Got a Home Loan from HDFC? How Does the HDFC-HDFC Bank Merger Affect You?

You have a home loan from HDFC? In April 2022, it was announced that HDFC will merge into HDFC Bank. You may ask, aren’t these the same? No. HDFC and HDFC Bank are different entities. HDFC is a housing finance company (HFC) and is the promoter of HDFC bank, the bank. If you are still confused, it is because the lines are so blurred.

HDFC Bank does not give out home loans. If you enter an HDFC bank branch looking for a home loan, you will be sold home loan from HDFC. HDFC Bank earns commission on deal closure. And you make loan repayments to HDFC subsequently, perhaps from your HDFC Bank savings account.

What happens to your home loan with HDFC? Now, HDFC will merge into HDFC Bank and your home loan will get transferred from HDFC to HDFC Bank. How does that impact you? Let’s find out.

HDFC Has Greater Flexibility Than HDFC Bank in Pricing Home Loans

Your home loan interest rate = Benchmark interest rate + Credit spread. The credit spread is usually constant and depends on your credit profile (credit score, repayment ability etc.). Good credit profile implies low credit spread. Therefore, as the benchmark interest rate changes, the loan interest rate also changes.

Now, the loan benchmark can of 2 types.

  1. Internal (The bank decides the value based on a formula. Linked to the bank’s cost of funds.)
  2. External (The bank has no control)

For banks, the home loan interest must be linked to an external benchmark (Repo rate, 3-month or 6-month Treasury bill yields etc.). A benchmark over which the bank has no control.

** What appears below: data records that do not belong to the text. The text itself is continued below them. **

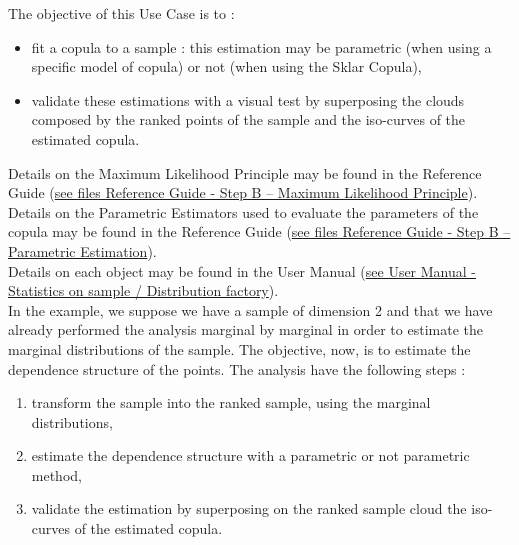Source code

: \renewcommand{\filename}{docUC_InputNoData_CopulaEstimation.tex}
\renewcommand{\filetitle}{UC : Estimating a Copula from a sample}

\HeaderIIILevel


\label{copula_estimation}





The objective of this Use Case is to :
\begin{itemize}
\item fit a copula to a sample : this estimation may be parametric (when using a specific model of copula) or not (when using the Sklar Copula),
\item validate these estimations with a visual test by superposing the clouds composed by the ranked points of the sample and the iso-curves of the estimated copula.
\end{itemize}


Details on the Maximum Likelihood  Principle may be found in the Reference Guide (\href{OpenTURNS_ReferenceGuide.pdf}{see files Reference Guide - Step B -- Maximum Likelihood  Principle}).\\

Details on the Parametric Estimators used to evaluate the parameters of the copula may be found in the Reference Guide (\href{OpenTURNS_ReferenceGuide.pdf}{see files Reference Guide - Step B --  Parametric Estimation}).\\

Details on each object may be found in the User Manual  (\href{OpenTURNS_UserManual_TUI.pdf}{see User Manual - Statistics on sample /  Distribution factory}).\\


In the example, we suppose we have a sample of dimension 2 and that we have already performed the analysis marginal by marginal in order to estimate the marginal distributions of the sample. The objective, now, is to estimate the dependence structure of the points. The analysis  have the following steps :
\begin{enumerate}
\item transform the sample into the ranked sample, using the marginal distributions,
\item estimate the dependence structure with a parametric or not parametric method,
\item validate the estimation by superposing on the ranked sample cloud the iso-curves of the estimated copula.
\end{enumerate}


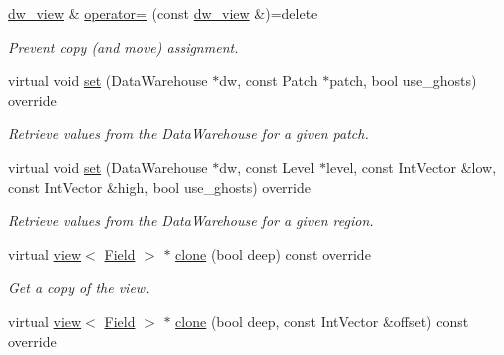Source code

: \begin{DoxyCompactItemize}
\hyperlink{classUintah_1_1PhaseField_1_1detail_1_1dw__view}{dw\+\_\+view} \& \hyperlink{classUintah_1_1PhaseField_1_1detail_1_1dw__view_3_01ScalarField_3_01T_01_4_00_01VAR_00_01DIM_00_01GN_01_4_a5a6c4007981b58d024036706cc78cfb9}{operator=} (const \hyperlink{classUintah_1_1PhaseField_1_1detail_1_1dw__view}{dw\+\_\+view} \&)=delete
\begin{DoxyCompactList}\small\item\em Prevent copy (and move) assignment. \end{DoxyCompactList}\item 
virtual void \hyperlink{classUintah_1_1PhaseField_1_1detail_1_1dw__view_3_01ScalarField_3_01T_01_4_00_01VAR_00_01DIM_00_01GN_01_4_ac2693bea259a1182f011d27198a69ac6}{set} (Data\+Warehouse $\ast$dw, const Patch $\ast$patch, bool use\+\_\+ghosts) override
\begin{DoxyCompactList}\small\item\em Retrieve values from the Data\+Warehouse for a given patch. \end{DoxyCompactList}\item 
virtual void \hyperlink{classUintah_1_1PhaseField_1_1detail_1_1dw__view_3_01ScalarField_3_01T_01_4_00_01VAR_00_01DIM_00_01GN_01_4_a3f5275b8932cb8021465347a523282a1}{set} (Data\+Warehouse $\ast$dw, const Level $\ast$level, const Int\+Vector \&low, const Int\+Vector \&high, bool use\+\_\+ghosts) override
\begin{DoxyCompactList}\small\item\em Retrieve values from the Data\+Warehouse for a given region. \end{DoxyCompactList}\item 
virtual \hyperlink{classUintah_1_1PhaseField_1_1detail_1_1view}{view}$<$ \hyperlink{structUintah_1_1PhaseField_1_1ScalarField}{Field} $>$ $\ast$ \hyperlink{classUintah_1_1PhaseField_1_1detail_1_1dw__view_3_01ScalarField_3_01T_01_4_00_01VAR_00_01DIM_00_01GN_01_4_ae8805279b2994368f8a16bcfc4a5dad2}{clone} (bool deep) const override
\begin{DoxyCompactList}\small\item\em Get a copy of the view. \end{DoxyCompactList}\item 
virtual \hyperlink{classUintah_1_1PhaseField_1_1detail_1_1view}{view}$<$ \hyperlink{structUintah_1_1PhaseField_1_1ScalarField}{Field} $>$ $\ast$ \hyperlink{classUintah_1_1PhaseField_1_1detail_1_1dw__view_3_01ScalarField_3_01T_01_4_00_01VAR_00_01DIM_00_01GN_01_4_a47a3e1a15a57b331281c3c374e49bdc8}{clone} (bool deep, const Int\+Vector \&offset) const override

\end{DoxyCompactItemize}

By the way, this is an evolution. If you have followed this space, we have moved from Base Prime Lending Rate (BPLR) → Base Rate → Marginal Cost of Funds based lending Rate (MCLR) → External benchmark. BPLR, Base Rate and MCLR were all internal benchmarks. While each regime change was an improvement over its predecessor, nothing beats external benchmarking in terms of transparency.

Therefore, since the home loans by banks are linked to an external benchmark (say RBI repo rate), the home loan interest rate goes up and down with the change in repo rate. Quite transparent.

No such compulsion for HFCs/NBFCs. For instance, HDFC does not need to link home loans to an external benchmark. It uses Retail Prime Lending Rate (RPLR), an internal benchmark. Even if the interest rates are going down in the economy, it can keep the RPLR same and may not reduce RPLR proportionately. To ward off competitive pressures for new loans, HDFC can keep the RPLR constant but reduce the spread for new borrowers. Thus, the old borrowers continue to pay a higher rate while new borrowers pay a lower rate. Well, that’s not fair. If the old borrowers don’t notice, HDFC (housing finance company) continues to rake moolah at the cost of unsuspecting borrowers. If you notice and reach out to the lender, this is what you must do. I reproduce an excerpt below.

So, you must pay HDFC a fee to change the spread. Had this home loan been with a bank, the interest rate will change for both old and new borrowers as soon as the external benchmark is changed (maximum reset period is 3 months).

All HDFC Loans Will Be Transferred to HDFC Bank

Since all the loans post the merger will be transferred to HDFC bank and the bank must use an external benchmark, your home loan will move to a more transparent regime. Positive news for HDFC home loan borrowers.

We do not yet know what HDFC Bank will choose as the external benchmark. It is possible that your loan interest rate will be kept constant. Essentially, the bank will adjust the loan spread to keep the final interest rate constant. You have no control over this except that you can refinance your loan with a different lender if you get a raw deal.

But yes, once your loan has migrated to HDFC bank, your loan interest rate will thereafter become quite transparent.

However, don’t rejoice too soon. This merger requires many approvals (RBI, SEBI, IRDA, NCLT etc.) and can easily take 12-18 months.